Open vvigilante opened 4 weeks ago
Hi @vvigilante , thanks for reaching out. As explained in the How custom resources work, here are my 2cents -
Since the update is happening in between when the other event is happening, there is no way to send the signal to CFN. So its waiting for response and then fails, hence the conflict.
CDK has CfnResponse module which is a library that simplifies sending responses to the custom resource that invoked your Lambda function. The module has a send method that sends a response object to a custom resource by way of an Amazon S3 presigned URL (the ResponseURL). But there is no such module for async operations as far as I know.
Please feel free to share your thoughts on this and correct me if anything is misunderstood.
cc: @pahud
We have noticed that when we cancel a CloudFormation stack update while an on-going WaiterStateMachine is running, the on-going WaiterStateMachine is not cancelled/stopped and it continues to call our IsComplete handler.
OK so sounds like:
Is it correct?
How did you cancel that update? From the console?
I tried to simulate your use case using the PoC below which would immediate create/delete the CR but would not complete on resource update.
export class MyStack extends cdk.Stack {
constructor(scope: cdk.App, id: string, props?: cdk.StackProps) {
super(scope, id, props);
// Define the custom resource provider
const provider = new cr.Provider(this, 'MyProvider', {
onEventHandler: new lambda.Function(this, 'OnEventHandler', {
runtime: lambda.Runtime.NODEJS_LATEST,
handler: 'index.handler',
code: lambda.Code.fromInline(`
exports.handler = async (event) => {
console.log('Received event:', event);
// Generate a physical resource ID
const physical_id = 'my-custom-resource-id';
return { 'PhysicalResourceId': physical_id };
};
`),
}),
isCompleteHandler: new lambda.Function(this, 'IsCompleteHandler', {
runtime: lambda.Runtime.NODEJS_LATEST,
handler: 'index.handler',
code: lambda.Code.fromInline(`
exports.handler = async (event) => {
console.log('Received event:', event);
// Always return false when update
const is_ready = event.RequestType == 'Update' ? false : true;
return { 'IsComplete': is_ready };
};
`),
}),
totalTimeout: cdk.Duration.hours(1),
});
new CustomResource(this, 'MyResource', {
serviceToken: provider.serviceToken,
properties: {
foo: 'bar',
},
});
}
}
I cancelled the update from the console and got
But the custom resource update operation is actually not cancelled
This is because of the CloudFormation Custom Resource behavior: When you cancel a stack update, CloudFormation will attempt to roll back to the previous stable state. For custom resources, this means:
If the custom resource was being created, CloudFormation will send a "Delete" request to your custom resource provider.

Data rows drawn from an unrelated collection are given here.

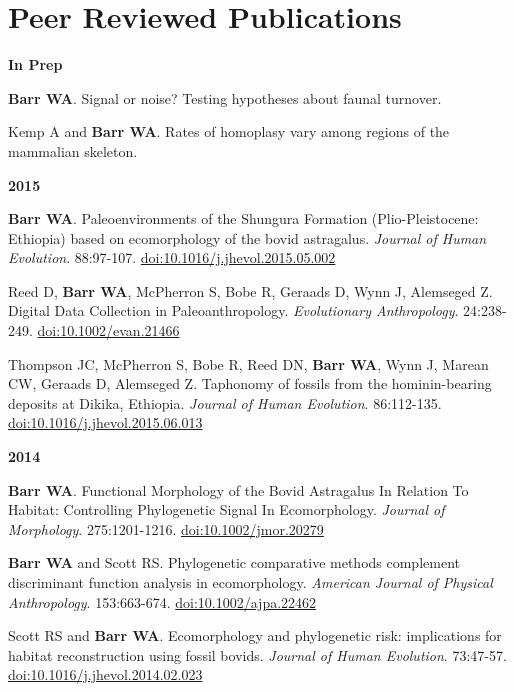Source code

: \documentclass{article}
\begin{document}
\section*{Peer Reviewed Publications}

\begin{description*}
\item[] {\bfseries In Prep}
\item[] {\bfseries Barr WA}. Signal or noise? Testing hypotheses about faunal turnover.
\item[] Kemp A and {\bfseries Barr WA}. Rates of homoplasy vary among regions of the mammalian skeleton.
\end{description*}


\begin{description*}
\item[] {\bfseries 2015}
\item[] {\bfseries Barr WA}. Paleoenvironments of the Shungura Formation (Plio-Pleistocene: Ethiopia) based on ecomorphology of the bovid astragalus. \emph{Journal of Human Evolution}. 88:97-107. \href{http://dx.doi.org/10.1016/j.jhevol.2015.05.002}{doi:10.1016/j.jhevol.2015.05.002}
\item Reed D, {\bfseries Barr WA}, McPherron S, Bobe R, Geraads D, Wynn J, Alemseged Z. Digital Data Collection in Paleoanthropology. \emph{Evolutionary Anthropology}. 24:238-249. \href{http://dx.doi.org/10.1002/evan.21466}{doi:10.1002/evan.21466}
\item[] Thompson JC, McPherron S, Bobe R, Reed DN, {\bfseries Barr WA}, Wynn J, Marean CW, Geraads D, Alemseged Z. Taphonomy of fossils from the hominin-bearing deposits at Dikika, Ethiopia. \emph{Journal of Human Evolution}. 86:112-135. \href{http://dx.doi.org/10.1016/j.jhevol.2015.06.013}{doi:10.1016/j.jhevol.2015.06.013}


\end{description*}

\begin{description*}
\item[] {\bfseries 2014}
\item[] {\bfseries Barr WA}. Functional Morphology of the Bovid Astragalus In Relation To Habitat: Controlling Phylogenetic Signal In Ecomorphology. \emph{Journal
of Morphology}. 275:1201-1216. \href{http://dx.doi.org/10.1002/jmor.20279}{doi:10.1002/jmor.20279}

\item[] {\bfseries Barr WA} and Scott RS. Phylogenetic comparative methods complement discriminant function analysis in ecomorphology. \emph{American Journal
of Physical Anthropology}. 153:663-674. \href{http://dx.doi.org/10.1002/ajpa.22462}{doi:10.1002/ajpa.22462}

\item[] Scott RS and {\bfseries Barr WA}. Ecomorphology and phylogenetic risk: implications for habitat reconstruction using fossil bovids.
\emph{Journal of Human Evolution}. 73:47-57. \href{http://dx.doi.org/10.1016/j.jhevol.2014.02.023}{doi:10.1016/j.jhevol.2014.02.023}

\end{description*}
\end{document}

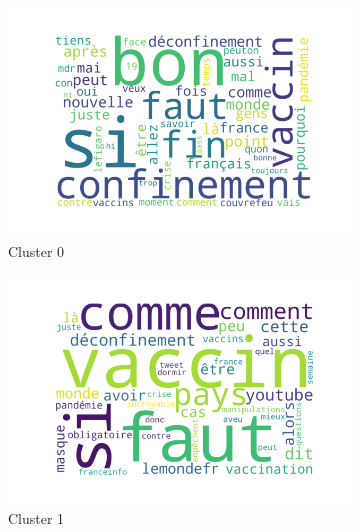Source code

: \begin{figure}
    \centering
    \begin{subfigure}[b]{0.49\textwidth}
        \centering
        \includegraphics[width=\textwidth]{results/TopicDetection/fr/cluster3_0.png}
        \caption{Cluster 0}
        \label{fig:fr_c0}
    \end{subfigure}
    \hfill
    \begin{subfigure}[b]{0.49\textwidth}
        \centering
        \includegraphics[width=\textwidth]{results/TopicDetection/fr/cluster3_1.png}
        \caption{Cluster 1}
        \label{fig:fr_c1}
    \end{subfigure}
    \hfill
    \begin{subfigure}[b]{0.49\textwidth}
        \centering

\end{subfigure}
\end{figure}
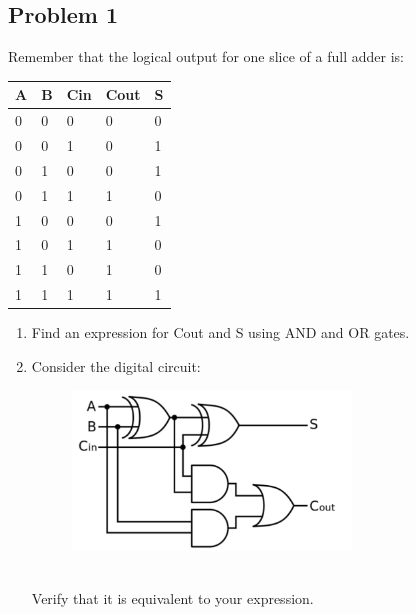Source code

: \documentclass{article}
\begin{document}
\subsection*{Problem 1}
Remember that the logical output for one slice of a full adder is:
\begin{table}[!h]
\centering
\begin{tabular}{|l|l|l|l|l|}
\hline
\textbf{A} & \textbf{B} & \textbf{Cin} & \textbf{Cout} & \textbf{S} \\ \hline
0          & 0          & 0            & 0             & 0          \\ \hline
0          & 0          & 1            & 0             & 1          \\ \hline
0          & 1          & 0            & 0             & 1          \\ \hline
0          & 1          & 1            & 1             & 0          \\ \hline
1          & 0          & 0            & 0             & 1          \\ \hline
1          & 0          & 1            & 1             & 0          \\ \hline
1          & 1          & 0            & 1             & 0          \\ \hline
1          & 1          & 1            & 1             & 1          \\ \hline
\end{tabular}
\end{table}

\begin{enumerate}[label=\alph*.]
    \item Find an expression for Cout and S using AND and OR gates.
    \item Consider the digital circuit: 
    \begin{figure}[!h]
        \centering
        \includegraphics[width=0.7\textwidth]{figures/adder1b.png}
    \end{figure}
    \\ Verify that it is equivalent to your expression.
\end{enumerate}
\end{document}

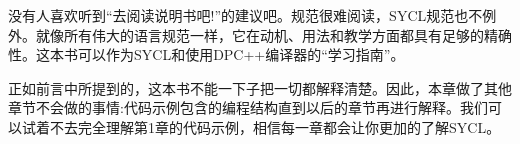 没有人喜欢听到“去阅读说明书吧!”的建议吧。规范很难阅读，SYCL规范也不例外。就像所有伟大的语言规范一样，它在动机、用法和教学方面都具有足够的精确性。这本书可以作为SYCL和使用DPC++编译器的“学习指南”。\par

正如前言中所提到的，这本书不能一下子把一切都解释清楚。因此，本章做了其他章节不会做的事情:代码示例包含的编程结构直到以后的章节再进行解释。我们可以试着不去完全理解第1章的代码示例，相信每一章都会让你更加的了解SYCL。\par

If the custom resource was being updated, which is your use case, CloudFormation will send another "Update" request to revert to the previous state.
If the custom resource was being deleted, CloudFormation will send a "Create" request to recreate the resource.
This means, your custom resource have to handle the update signal from CloudFormation.
Now, how to tell if the Update signal is actually to "revert" the update? You need to tell from the ResourceProperties
.
For example, if I am updating my custom resource from
new CustomResource(this, 'MyResource', {
serviceToken: provider.serviceToken,
properties: {},
});
to
new CustomResource(this, 'MyResource', {
serviceToken: provider.serviceToken,
properties: {
foo: 'bar',
},
});
by adding { foo: ' bar' } in the properties, I will see this event log
Received event: {
RequestType: 'Update',
ServiceToken: ...
ResponseURL: ...
LogicalResourceId: 'MyResource',
PhysicalResourceId: 'my-custom-resource-id',
ResourceType: 'AWS::CloudFormation::CustomResource',
ResourceProperties: {
ServiceToken: ...
foo: 'bar'
},
OldResourceProperties: {
ServiceToken: ...
}
}
Now if you receive the Update signal from CloudFormation from the cancelling behavior, you will receive this
ResourceProperties: {
ServiceToken: ...
},
OldResourceProperties: {
ServiceToken: ...
foo: 'bar'
}
Your isComplete handler needs to figure out if it's a cancelling Update from there and yes it could be challenging.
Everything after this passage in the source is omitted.